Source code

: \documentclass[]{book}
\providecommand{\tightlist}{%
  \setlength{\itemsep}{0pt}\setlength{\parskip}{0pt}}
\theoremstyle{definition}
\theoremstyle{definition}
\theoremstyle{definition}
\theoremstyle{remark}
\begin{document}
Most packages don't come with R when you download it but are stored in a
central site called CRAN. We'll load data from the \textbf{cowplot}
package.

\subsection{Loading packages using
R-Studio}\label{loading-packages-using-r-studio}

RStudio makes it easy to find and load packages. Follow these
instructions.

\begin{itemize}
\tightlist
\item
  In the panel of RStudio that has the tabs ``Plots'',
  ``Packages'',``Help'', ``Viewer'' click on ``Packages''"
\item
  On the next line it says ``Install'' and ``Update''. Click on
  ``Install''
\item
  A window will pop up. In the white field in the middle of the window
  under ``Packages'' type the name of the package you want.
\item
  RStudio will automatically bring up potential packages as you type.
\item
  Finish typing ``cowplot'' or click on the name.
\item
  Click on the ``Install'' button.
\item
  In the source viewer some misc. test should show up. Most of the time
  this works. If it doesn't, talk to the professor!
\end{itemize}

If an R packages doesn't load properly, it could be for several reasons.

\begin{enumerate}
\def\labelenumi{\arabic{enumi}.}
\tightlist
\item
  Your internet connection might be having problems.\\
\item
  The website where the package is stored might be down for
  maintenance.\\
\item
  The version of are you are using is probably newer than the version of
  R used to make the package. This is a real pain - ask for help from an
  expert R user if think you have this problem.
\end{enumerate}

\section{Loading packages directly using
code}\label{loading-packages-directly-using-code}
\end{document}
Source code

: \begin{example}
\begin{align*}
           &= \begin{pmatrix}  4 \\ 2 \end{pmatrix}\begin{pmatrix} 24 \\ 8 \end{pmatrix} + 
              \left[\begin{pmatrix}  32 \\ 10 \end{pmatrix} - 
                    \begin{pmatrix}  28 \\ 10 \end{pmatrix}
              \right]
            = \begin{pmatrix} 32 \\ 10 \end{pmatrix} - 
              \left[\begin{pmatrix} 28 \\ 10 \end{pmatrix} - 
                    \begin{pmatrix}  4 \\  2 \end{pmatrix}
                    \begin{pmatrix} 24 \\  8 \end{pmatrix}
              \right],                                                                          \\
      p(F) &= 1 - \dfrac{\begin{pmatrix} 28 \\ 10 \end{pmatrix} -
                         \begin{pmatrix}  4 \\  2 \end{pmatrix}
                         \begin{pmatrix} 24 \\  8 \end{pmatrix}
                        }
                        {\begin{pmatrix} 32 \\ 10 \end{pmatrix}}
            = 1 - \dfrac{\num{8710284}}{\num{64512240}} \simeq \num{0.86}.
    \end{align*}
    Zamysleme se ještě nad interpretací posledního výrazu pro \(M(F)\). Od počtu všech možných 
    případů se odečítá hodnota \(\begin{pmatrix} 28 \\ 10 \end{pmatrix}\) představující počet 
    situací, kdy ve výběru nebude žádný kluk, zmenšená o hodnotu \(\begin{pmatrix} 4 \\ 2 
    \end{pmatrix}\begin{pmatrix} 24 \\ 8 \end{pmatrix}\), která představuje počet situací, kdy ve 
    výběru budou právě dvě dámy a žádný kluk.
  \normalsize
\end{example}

* _Prompt_
Line by line, the listing above is to be transcribed exactly.

* _The completed task_
Source code

: \documentclass[]{book}
\providecommand{\tightlist}{%
  \setlength{\itemsep}{0pt}\setlength{\parskip}{0pt}}
\theoremstyle{definition}
\theoremstyle{definition}
\theoremstyle{definition}
\theoremstyle{remark}
\begin{document}
Most packages don't come with R when you download it but are stored in a
central site called CRAN. We'll load data from the \textbf{cowplot}
package.

\subsection{Loading packages using
R-Studio}\label{loading-packages-using-r-studio}

RStudio makes it easy to find and load packages. Follow these
instructions.

\begin{itemize}
\tightlist
\item
  In the panel of RStudio that has the tabs ``Plots'',
  ``Packages'',``Help'', ``Viewer'' click on ``Packages''"
\item
  On the next line it says ``Install'' and ``Update''. Click on
  ``Install''
\item
  A window will pop up. In the white field in the middle of the window
  under ``Packages'' type the name of the package you want.
\item
  RStudio will automatically bring up potential packages as you type.
\item
  Finish typing ``cowplot'' or click on the name.
\item
  Click on the ``Install'' button.
\item
  In the source viewer some misc. test should show up. Most of the time
  this works. If it doesn't, talk to the professor!
\end{itemize}

If an R packages doesn't load properly, it could be for several reasons.

\begin{enumerate}
\def\labelenumi{\arabic{enumi}.}
\tightlist
\item
  Your internet connection might be having problems.\\
\item
  The website where the package is stored might be down for
  maintenance.\\
\item
  The version of are you are using is probably newer than the version of
  R used to make the package. This is a real pain - ask for help from an
  expert R user if think you have this problem.
\end{enumerate}

\section{Loading packages directly using
code}\label{loading-packages-directly-using-code}
\end{document}
Source code

: \begin{example}
\begin{align*}
           &= \begin{pmatrix}  4 \\ 2 \end{pmatrix}\begin{pmatrix} 24 \\ 8 \end{pmatrix} + 
              \left[\begin{pmatrix}  32 \\ 10 \end{pmatrix} - 
                    \begin{pmatrix}  28 \\ 10 \end{pmatrix}
              \right]
            = \begin{pmatrix} 32 \\ 10 \end{pmatrix} - 
              \left[\begin{pmatrix} 28 \\ 10 \end{pmatrix} - 
                    \begin{pmatrix}  4 \\  2 \end{pmatrix}
                    \begin{pmatrix} 24 \\  8 \end{pmatrix}
              \right],                                                                          \\
      p(F) &= 1 - \dfrac{\begin{pmatrix} 28 \\ 10 \end{pmatrix} -
                         \begin{pmatrix}  4 \\  2 \end{pmatrix}
                         \begin{pmatrix} 24 \\  8 \end{pmatrix}
                        }
                        {\begin{pmatrix} 32 \\ 10 \end{pmatrix}}
            = 1 - \dfrac{\num{8710284}}{\num{64512240}} \simeq \num{0.86}.
    \end{align*}
    Zamysleme se ještě nad interpretací posledního výrazu pro \(M(F)\). Od počtu všech možných 
    případů se odečítá hodnota \(\begin{pmatrix} 28 \\ 10 \end{pmatrix}\) představující počet 
    situací, kdy ve výběru nebude žádný kluk, zmenšená o hodnotu \(\begin{pmatrix} 4 \\ 2 
    \end{pmatrix}\begin{pmatrix} 24 \\ 8 \end{pmatrix}\), která představuje počet situací, kdy ve 
    výběru budou právě dvě dámy a žádný kluk.
  \normalsize
\end{example}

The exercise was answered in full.